7. Dips para el pecho

En primer lugar, asegúrese de que está haciendo los fondos correctamente para un ejercicio de pecho. La forma correcta es poner los pies hacia atrás e inclinarse hacia adelante tanto como sea posible y ensanchar los codos mientras se sumerge. Depende de tu fuerza en cuanto a cuándo se realiza este ejercicio.

8. Mosca de cable de banco inclinado

No hay muchos ejercicios de una sola articulación en la lista, pero este es un ejercicio efectivo para que sus pectorales los segreguen después de terminar sus ejercicios de múltiples articulaciones. Se mantiene una tensión continua con la ayuda de los cables durante todo el ejercicio. Este ejercicio se recomienda al final del entrenamiento con repeticiones ligeramente más altas. >> Los 10 mejores consejos para perder grasa abdominal.
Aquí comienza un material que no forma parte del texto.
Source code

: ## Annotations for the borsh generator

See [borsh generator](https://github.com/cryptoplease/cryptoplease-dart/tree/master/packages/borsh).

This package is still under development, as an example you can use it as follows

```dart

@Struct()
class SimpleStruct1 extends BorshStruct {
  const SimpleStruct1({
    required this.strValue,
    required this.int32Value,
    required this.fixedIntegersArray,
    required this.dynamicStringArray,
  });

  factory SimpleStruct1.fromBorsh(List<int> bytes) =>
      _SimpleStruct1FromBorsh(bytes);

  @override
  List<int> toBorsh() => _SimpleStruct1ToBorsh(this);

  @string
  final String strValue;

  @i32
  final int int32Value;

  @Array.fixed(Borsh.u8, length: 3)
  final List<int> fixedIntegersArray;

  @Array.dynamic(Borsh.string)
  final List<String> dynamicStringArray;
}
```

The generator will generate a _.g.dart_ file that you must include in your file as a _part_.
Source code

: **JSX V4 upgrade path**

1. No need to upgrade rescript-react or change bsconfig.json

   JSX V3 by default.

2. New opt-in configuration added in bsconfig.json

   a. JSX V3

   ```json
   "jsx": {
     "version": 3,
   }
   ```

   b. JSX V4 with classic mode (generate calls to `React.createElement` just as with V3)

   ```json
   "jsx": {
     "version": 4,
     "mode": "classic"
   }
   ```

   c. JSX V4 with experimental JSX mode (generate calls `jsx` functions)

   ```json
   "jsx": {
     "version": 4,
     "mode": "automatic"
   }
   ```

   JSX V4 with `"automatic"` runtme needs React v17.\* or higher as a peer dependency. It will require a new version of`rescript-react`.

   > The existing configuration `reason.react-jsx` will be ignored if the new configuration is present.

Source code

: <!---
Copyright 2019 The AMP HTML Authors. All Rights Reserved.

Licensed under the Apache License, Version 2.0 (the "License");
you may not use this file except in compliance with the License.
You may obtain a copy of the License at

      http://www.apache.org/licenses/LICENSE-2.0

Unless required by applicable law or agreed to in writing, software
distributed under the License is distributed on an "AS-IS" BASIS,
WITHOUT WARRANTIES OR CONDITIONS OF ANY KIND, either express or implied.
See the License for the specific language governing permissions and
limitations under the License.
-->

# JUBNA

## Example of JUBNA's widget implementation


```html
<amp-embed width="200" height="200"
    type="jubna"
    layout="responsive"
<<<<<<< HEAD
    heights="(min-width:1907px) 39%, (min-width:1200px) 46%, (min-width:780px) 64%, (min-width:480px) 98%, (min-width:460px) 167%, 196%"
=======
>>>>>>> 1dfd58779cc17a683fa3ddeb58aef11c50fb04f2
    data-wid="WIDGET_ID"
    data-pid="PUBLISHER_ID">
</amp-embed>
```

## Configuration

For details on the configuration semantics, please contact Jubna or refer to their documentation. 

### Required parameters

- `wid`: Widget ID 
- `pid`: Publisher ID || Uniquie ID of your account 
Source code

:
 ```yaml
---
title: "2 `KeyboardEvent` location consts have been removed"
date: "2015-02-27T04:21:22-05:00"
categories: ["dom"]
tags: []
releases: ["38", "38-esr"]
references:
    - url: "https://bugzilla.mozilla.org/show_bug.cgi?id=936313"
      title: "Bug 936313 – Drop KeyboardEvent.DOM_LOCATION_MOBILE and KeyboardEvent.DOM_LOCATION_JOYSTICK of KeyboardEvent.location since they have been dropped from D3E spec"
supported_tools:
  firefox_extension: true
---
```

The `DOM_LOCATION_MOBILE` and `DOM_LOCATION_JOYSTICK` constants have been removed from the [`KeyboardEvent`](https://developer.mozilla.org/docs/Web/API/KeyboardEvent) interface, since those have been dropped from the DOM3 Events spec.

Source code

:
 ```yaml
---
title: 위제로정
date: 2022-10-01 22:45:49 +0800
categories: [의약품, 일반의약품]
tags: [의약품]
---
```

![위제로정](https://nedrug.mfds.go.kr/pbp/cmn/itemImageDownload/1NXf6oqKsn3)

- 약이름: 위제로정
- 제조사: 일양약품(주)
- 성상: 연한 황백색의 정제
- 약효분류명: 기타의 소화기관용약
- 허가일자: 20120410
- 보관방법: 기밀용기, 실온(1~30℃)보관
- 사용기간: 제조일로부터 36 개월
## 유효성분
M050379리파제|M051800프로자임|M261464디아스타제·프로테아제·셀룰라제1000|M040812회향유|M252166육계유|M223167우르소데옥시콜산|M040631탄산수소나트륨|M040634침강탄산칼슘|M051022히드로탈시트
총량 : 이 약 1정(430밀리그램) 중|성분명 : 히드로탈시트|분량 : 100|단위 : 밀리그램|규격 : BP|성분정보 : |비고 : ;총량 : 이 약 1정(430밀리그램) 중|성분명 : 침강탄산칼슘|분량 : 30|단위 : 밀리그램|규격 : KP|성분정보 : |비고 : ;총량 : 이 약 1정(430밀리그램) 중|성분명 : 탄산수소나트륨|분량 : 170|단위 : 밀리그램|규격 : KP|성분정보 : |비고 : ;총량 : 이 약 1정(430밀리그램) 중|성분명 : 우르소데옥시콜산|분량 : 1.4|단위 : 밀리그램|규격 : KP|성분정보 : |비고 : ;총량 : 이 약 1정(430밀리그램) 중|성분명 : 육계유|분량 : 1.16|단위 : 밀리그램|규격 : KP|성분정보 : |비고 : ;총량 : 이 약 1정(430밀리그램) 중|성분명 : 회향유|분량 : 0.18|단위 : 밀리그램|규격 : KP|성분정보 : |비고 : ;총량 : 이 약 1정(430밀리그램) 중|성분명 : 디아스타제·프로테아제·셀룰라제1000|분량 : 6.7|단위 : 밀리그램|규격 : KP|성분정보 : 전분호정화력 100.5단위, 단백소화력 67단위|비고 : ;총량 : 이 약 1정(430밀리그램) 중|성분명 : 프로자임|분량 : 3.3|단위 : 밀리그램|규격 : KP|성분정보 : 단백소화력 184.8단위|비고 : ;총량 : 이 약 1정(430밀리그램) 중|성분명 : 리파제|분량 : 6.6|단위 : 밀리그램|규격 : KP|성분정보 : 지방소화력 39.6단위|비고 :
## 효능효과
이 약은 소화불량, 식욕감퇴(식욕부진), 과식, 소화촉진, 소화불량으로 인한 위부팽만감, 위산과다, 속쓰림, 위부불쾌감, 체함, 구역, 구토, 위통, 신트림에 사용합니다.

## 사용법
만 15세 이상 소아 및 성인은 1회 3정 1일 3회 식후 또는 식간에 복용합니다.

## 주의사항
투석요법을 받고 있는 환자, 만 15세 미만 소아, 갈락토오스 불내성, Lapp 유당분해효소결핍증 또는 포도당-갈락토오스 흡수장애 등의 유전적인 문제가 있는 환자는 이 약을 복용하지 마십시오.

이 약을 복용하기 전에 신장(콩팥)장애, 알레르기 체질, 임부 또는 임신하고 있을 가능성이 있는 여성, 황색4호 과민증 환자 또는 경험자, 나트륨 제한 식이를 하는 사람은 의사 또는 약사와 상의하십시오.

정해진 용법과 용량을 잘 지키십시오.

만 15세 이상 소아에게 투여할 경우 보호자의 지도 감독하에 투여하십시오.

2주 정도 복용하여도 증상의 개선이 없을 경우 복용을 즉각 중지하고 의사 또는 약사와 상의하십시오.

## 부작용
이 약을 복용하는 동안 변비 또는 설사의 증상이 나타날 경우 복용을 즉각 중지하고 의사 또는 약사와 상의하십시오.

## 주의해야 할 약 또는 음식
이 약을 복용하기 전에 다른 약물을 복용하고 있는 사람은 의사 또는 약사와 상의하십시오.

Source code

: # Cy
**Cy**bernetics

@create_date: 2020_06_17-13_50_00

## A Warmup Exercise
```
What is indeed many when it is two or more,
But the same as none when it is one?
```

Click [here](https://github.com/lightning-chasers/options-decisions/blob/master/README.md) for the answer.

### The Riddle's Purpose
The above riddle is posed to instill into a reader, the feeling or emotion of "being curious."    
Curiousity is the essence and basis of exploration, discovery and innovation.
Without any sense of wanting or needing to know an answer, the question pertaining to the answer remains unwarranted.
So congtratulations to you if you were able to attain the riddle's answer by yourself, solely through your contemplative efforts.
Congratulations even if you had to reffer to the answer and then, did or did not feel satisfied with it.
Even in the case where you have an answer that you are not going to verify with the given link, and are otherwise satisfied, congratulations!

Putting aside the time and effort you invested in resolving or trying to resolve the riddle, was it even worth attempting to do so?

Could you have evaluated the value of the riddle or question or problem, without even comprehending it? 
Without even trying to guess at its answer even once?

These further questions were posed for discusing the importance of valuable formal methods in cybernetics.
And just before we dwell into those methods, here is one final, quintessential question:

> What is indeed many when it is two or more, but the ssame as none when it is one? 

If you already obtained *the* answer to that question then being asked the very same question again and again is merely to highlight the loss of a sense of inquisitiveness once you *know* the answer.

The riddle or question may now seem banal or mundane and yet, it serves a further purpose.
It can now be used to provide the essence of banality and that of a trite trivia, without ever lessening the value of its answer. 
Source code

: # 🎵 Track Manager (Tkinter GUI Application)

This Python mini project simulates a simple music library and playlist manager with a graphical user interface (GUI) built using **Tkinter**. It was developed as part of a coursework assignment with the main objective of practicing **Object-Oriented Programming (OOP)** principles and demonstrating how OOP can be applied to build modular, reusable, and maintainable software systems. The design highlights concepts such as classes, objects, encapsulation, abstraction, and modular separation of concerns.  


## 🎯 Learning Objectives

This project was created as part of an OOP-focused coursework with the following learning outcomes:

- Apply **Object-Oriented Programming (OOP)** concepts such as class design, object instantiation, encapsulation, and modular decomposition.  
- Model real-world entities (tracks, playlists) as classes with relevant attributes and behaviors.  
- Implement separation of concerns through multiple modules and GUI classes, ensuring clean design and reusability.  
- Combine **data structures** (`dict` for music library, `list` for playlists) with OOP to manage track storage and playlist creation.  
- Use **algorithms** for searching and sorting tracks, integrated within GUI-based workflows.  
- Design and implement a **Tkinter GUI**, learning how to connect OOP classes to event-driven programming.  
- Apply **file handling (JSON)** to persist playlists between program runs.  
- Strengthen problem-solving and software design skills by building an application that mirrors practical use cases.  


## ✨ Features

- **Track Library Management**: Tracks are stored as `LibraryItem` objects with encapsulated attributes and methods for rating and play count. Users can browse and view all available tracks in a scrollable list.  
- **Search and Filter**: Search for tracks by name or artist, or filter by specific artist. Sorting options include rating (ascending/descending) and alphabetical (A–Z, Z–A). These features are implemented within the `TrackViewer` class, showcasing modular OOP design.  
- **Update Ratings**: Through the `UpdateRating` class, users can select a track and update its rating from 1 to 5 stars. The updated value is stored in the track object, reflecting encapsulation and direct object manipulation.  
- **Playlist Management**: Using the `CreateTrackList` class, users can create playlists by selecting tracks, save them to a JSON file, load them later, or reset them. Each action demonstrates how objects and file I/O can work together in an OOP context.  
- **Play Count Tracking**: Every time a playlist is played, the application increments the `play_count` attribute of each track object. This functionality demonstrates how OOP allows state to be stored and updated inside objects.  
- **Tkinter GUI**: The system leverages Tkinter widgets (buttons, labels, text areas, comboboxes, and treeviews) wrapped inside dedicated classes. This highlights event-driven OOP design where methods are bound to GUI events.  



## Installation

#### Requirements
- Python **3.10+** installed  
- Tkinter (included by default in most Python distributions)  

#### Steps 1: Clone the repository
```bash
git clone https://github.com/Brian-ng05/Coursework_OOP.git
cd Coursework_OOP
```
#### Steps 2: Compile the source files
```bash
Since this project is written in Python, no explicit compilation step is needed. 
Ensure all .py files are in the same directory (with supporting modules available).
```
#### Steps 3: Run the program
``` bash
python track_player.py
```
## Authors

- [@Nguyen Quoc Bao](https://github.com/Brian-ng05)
9. Jersey inclinado con mancuernas

En comparación con los pull over de banco plano, estos pull over de banco inclinado crean tensión en las fibras de su pecho para un mayor rango de movimiento. Lo único que tienes que hacer es recostarte en un banco inclinado a 45 grados y asegurarte de que la mancuerna llegue a la parte superior. También trate de mantener esto como un movimiento de una sola articulación, lo que significa que no debe doblar ni extender los codos. >> 10 formas más locas de perder peso.

10. Máquina de plataforma de pec

Los volantes de pecho pueden resultar difíciles para ti si acabas de empezar o si eres un aprendiz. Porque los brazos están bloqueados en una posición doblada durante el ejercicio con mancuernas o cables. Pero el ejercicio de peck deck resulta mucho más simple porque aquí debe trabajarse en un solo camino a la vez. Se recomienda realizar este ejercicio en la última de tu rutina por series de 10-12. >> Los 10 mejores entrenamientos para perder grasa corporal.